Le 16 juillet, Karim Haddad, le père de Mounia, est parti de Saint-Pierre-des-Corps, dans la banlieue de Tours. Avec ses frères, Omar et Mohammed, il a parcouru en voiture plus de 900 kilomètres pour arriver à Mandelieu-la-Napoule (Alpes-Maritimes), où Mounia s’était installée avec son compagnon, sans prévenir sa famille. Puis les trois hommes ont attendu que la jeune femme sorte seule de son appartement, le 18 juillet en fin de matinée. Mohammed est allé à sa rencontre, l’a poussée dans le véhicule, et tous sont immédiatement partis en direction de Tours. Elle restera cloîtrée chez ses parents jusqu’au lendemain matin et la venue de la police, alertée par Slimane M. Son téléphone et son sac à main lui avaient été confisqués.

Fuite inévitable

Déjà, en avril, le père était allé à Antibes (Alpes-Maritimes), où sa fille avait fui une première fois, avec son compagnon. « Je ne l’ai jamais contrainte », assure pourtant Karim Haddad à la barre, contre toute évidence.

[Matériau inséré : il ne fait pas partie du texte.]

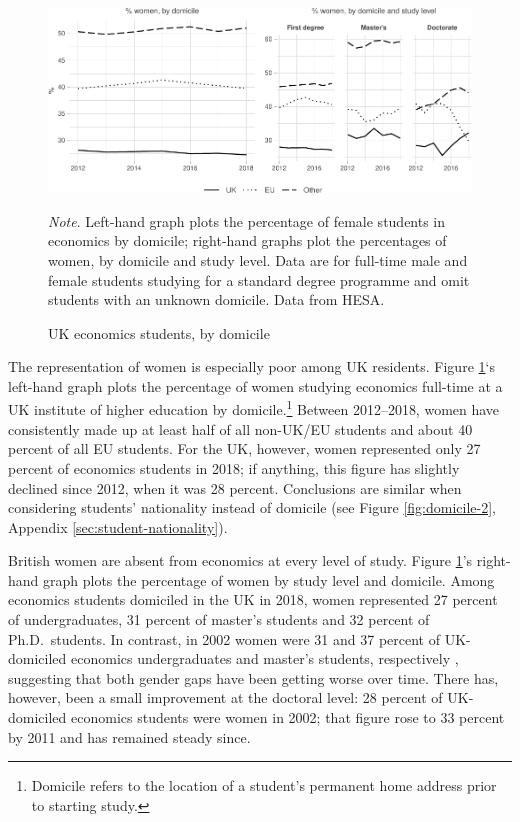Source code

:\documentclass[a4paper, 1]{article}
\begin{document}
\begin{figure}
\centering
\includegraphics[width=\linewidth]{0-images/domicile-1.pdf}

\caption{UK economics students, by domicile}
\label{fig:domicile}
\justify\footnotesize\textit{Note}.  Left-hand graph plots the percentage of female students in economics by domicile; right-hand graphs plot the percentages of women, by domicile and study level. Data are for full-time male and female students studying for a standard degree programme and omit students with an unknown domicile. Data from HESA.
\end{figure}



The representation of women is especially poor among UK residents. Figure \ref{fig:domicile}`s left-hand graph plots the percentage of women studying economics full-time at a UK institute of higher education by domicile.\footnote{Domicile refers to the location of a student's permanent home address prior to starting study.} Between 2012--2018, women have consistently made up at least half of all non-UK/EU students and about 40 percent of all EU students. For the UK, however, women represented only 27 percent of economics students in 2018; if anything, this figure has slightly declined since 2012, when it was 28 percent. Conclusions are similar when considering students' nationality instead of domicile (see Figure \ref{fig:domicile-2}, Appendix \ref{sec:student-nationality}).

British women are absent from economics at every level of study. Figure \ref{fig:domicile}'s right-hand graph plots the percentage of women by study level and domicile. Among economics students domiciled in the UK in 2018, women represented 27 percent of undergraduates, 31 percent of master's students and 32 percent of Ph.D.~students. In contrast, in 2002 women were 31 and 37 percent of UK-domiciled economics undergraduates and master's students, respectively \citep{Blanco2013, Mitka2015}, suggesting that both gender gaps have been getting worse over time. There has, however, been a small improvement at the doctoral level: 28 percent of UK-domiciled economics students were women in 2002; that figure rose to 33 percent by 2011 \citep{Blanco2013} and has remained steady since.
\end{document}
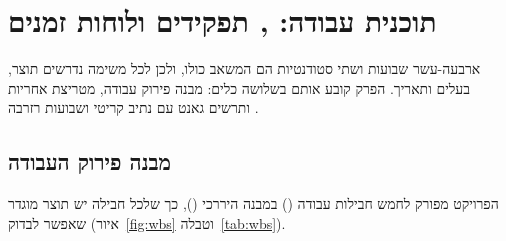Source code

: \chapter{תוכנית עבודה: , תפקידים ולוחות זמנים}
\label{ch:plan}

\begin{managerbox}
ארבעה-עשר שבועות ושתי סטודנטיות הם המשאב כולו, ולכן לכל משימה נדרשים תוצר, בעלים ותאריך. הפרק קובע אותם בשלושה כלים: מבנה פירוק עבודה, מטריצת אחריות ותרשים גאנט עם נתיב קריטי ושבועות רזרבה \cite{pmi2021pmbok,kerzner2017pm}.
\end{managerbox}

\section{מבנה פירוק העבודה}
\label{sec:wbs}

הפרויקט מפורק לחמש חבילות עבודה () במבנה היררכי (), כך שלכל חבילה יש תוצר מוגדר שאפשר לבדוק (איור~\ref{fig:wbs} וטבלה~\ref{tab:wbs}).

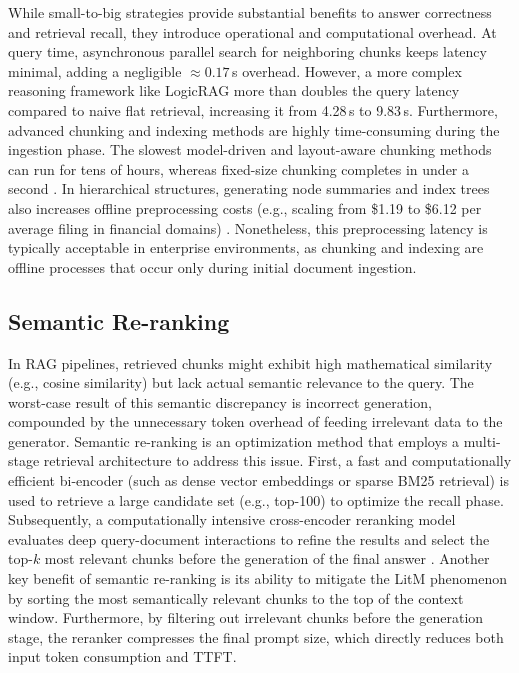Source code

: While small-to-big strategies provide substantial benefits to answer correctness and retrieval recall, they introduce operational and computational overhead. At query time, asynchronous parallel search for neighboring chunks \citep{lumer2026rethinking} keeps latency minimal, adding a negligible $\approx 0.17$\,s overhead. However, a more complex reasoning framework like LogicRAG \citep{chen2026logicrag} more than doubles the query latency
compared to naive flat retrieval, increasing it from 4.28\,s to 9.83\,s. Furthermore, advanced chunking and indexing methods are highly time-consuming during the ingestion phase. The slowest model-driven and layout-aware chunking methods can run for tens of hours, whereas fixed-size chunking completes in under a second \citep{smigielski2026chunking}. In hierarchical structures, generating node summaries and index trees also increases offline preprocessing costs (e.g., scaling from \$1.19 to \$6.12 per average filing in financial domains) \citep{lumer2026rethinking}. Nonetheless, this preprocessing latency is typically acceptable in enterprise environments, as chunking and indexing are offline processes that occur only during initial document ingestion.

\subsection{Semantic Re-ranking}
\label{lit:re_rank}
In RAG pipelines, retrieved chunks might exhibit high mathematical similarity (e.g., cosine similarity) but lack actual semantic relevance to the query. The worst-case result of this semantic discrepancy is incorrect generation, compounded by the unnecessary token overhead of feeding irrelevant data to the generator. Semantic re-ranking is an optimization method that employs a multi-stage retrieval architecture to address this issue. First, a fast and computationally efficient bi-encoder (such as dense vector embeddings or sparse BM25 retrieval) is used to retrieve a large candidate set (e.g., top-100) to optimize the recall phase. Subsequently, a computationally intensive cross-encoder reranking model evaluates deep query-document interactions to refine the results and select the top-$k$ most relevant chunks before the generation of the final answer \citep{moreira2024enhancing, cheng2026enhancing}. Another key benefit of semantic re-ranking is its ability to mitigate the LitM phenomenon \citep{liu2024lost} by sorting the most semantically relevant chunks to the top of the context window. Furthermore, by filtering out irrelevant chunks before the generation stage, the reranker compresses the final prompt size, which directly reduces both input token consumption and TTFT.

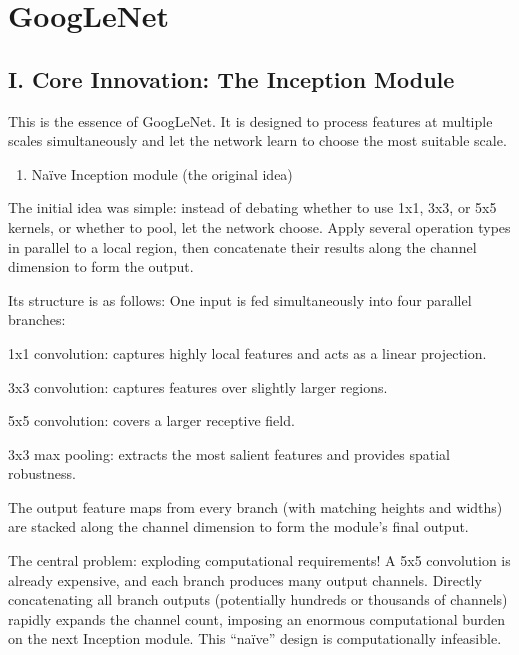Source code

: \setcounter{section}{2}

\hypertarget{googlenet}{%
\section{GoogLeNet}\label{googlenet}}

\hypertarget{i.-core-innovation-the-inception-module}{%
\subsection{I. Core Innovation: The Inception Module}\label{i.-core-innovation-the-inception-module}}

This is the essence of GoogLeNet. It is designed to process features at multiple scales simultaneously and let the network learn to choose the most suitable scale.

\begin{enumerate}
\def\labelenumi{\arabic{enumi}.}
\tightlist
\item
  Naïve Inception module (the original idea)
\end{enumerate}

The initial idea was simple: instead of debating whether to use 1x1, 3x3, or 5x5 kernels, or whether to pool, let the network choose. Apply several operation types in parallel to a local region, then concatenate their results along the channel dimension to form the output.

Its structure is as follows:
One input is fed simultaneously into four parallel branches:

1x1 convolution: captures highly local features and acts as a linear projection.

3x3 convolution: captures features over slightly larger regions.

5x5 convolution: covers a larger receptive field.

3x3 max pooling: extracts the most salient features and provides spatial robustness.

The output feature maps from every branch (with matching heights and widths) are stacked along the channel dimension to form the module's final output.

The central problem: exploding computational requirements!
A 5x5 convolution is already expensive, and each branch produces many output channels. Directly concatenating all branch outputs (potentially hundreds or thousands of channels) rapidly expands the channel count, imposing an enormous computational burden on the next Inception module. This ``naïve'' design is computationally infeasible.

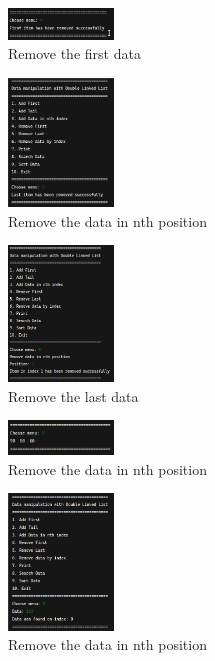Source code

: \documentclass[12pt,titlepage]{article}
\begin{document}
\begin{enumerate}
{        \pagebreak

        \begin{figure}[h]
            \centering
            \includegraphics[width=0.25\textwidth]{./images/1-4.png}
            \caption{Remove the first data}
        \end{figure}

        \begin{figure}[h]
            \centering
            \includegraphics[width=0.25\textwidth]{./images/1-5.png}
            \caption{Remove the data in nth position}
        \end{figure}

        \begin{figure}[h]
            \centering
            \includegraphics[width=0.25\textwidth]{./images/1-6.png}
            \caption{Remove the last data}
        \end{figure}

        \pagebreak

        \begin{figure}[h]
            \centering
            \includegraphics[width=0.25\textwidth]{./images/1-7.png}
            \caption{Remove the data in nth position}
        \end{figure}

        \begin{figure}[h]
            \centering
            \includegraphics[width=0.25\textwidth]{./images/1-8.png}
            \caption{Remove the data in nth position}
        \end{figure}

}
\end{enumerate}
\end{document}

De son aînée, dont il reconnaît qu’il ne voulait pas qu’elle se marie avec Slimane M., il dit : « Je lui ai toujours laissé le choix. » La présidente du tribunal : « Vous êtes sûr, monsieur ? – Archisûr. » Il y a pourtant ce message vocal reçu sur le portable de Slimane M, provenant du téléphone de Karim Haddad, le 15 mai : « J’espère que tu vas lui passer – espèce de connard, de pédé – le message à ma fille : la prochaine fois quand je la chope, elle est morte. » Le prévenu nie et offre pour seule réponse : « Je n’ai jamais menacé ma fille. »

Les oncles et le père dressent le tableau d’une famille soudée, où Mounia, engagée en politique, « la chouchou », faisait la fierté de ses parents. Une famille de tradition, aussi, où l’on demande l’autorisation au patriarche, indispensable, avant de se marier. Une famille protectrice, enfin, où l’on dit « s’inquiéter » de ce prétendant, Slimane M., soupçonné d’être violent et de nuire à Mounia, voire de la radicaliser.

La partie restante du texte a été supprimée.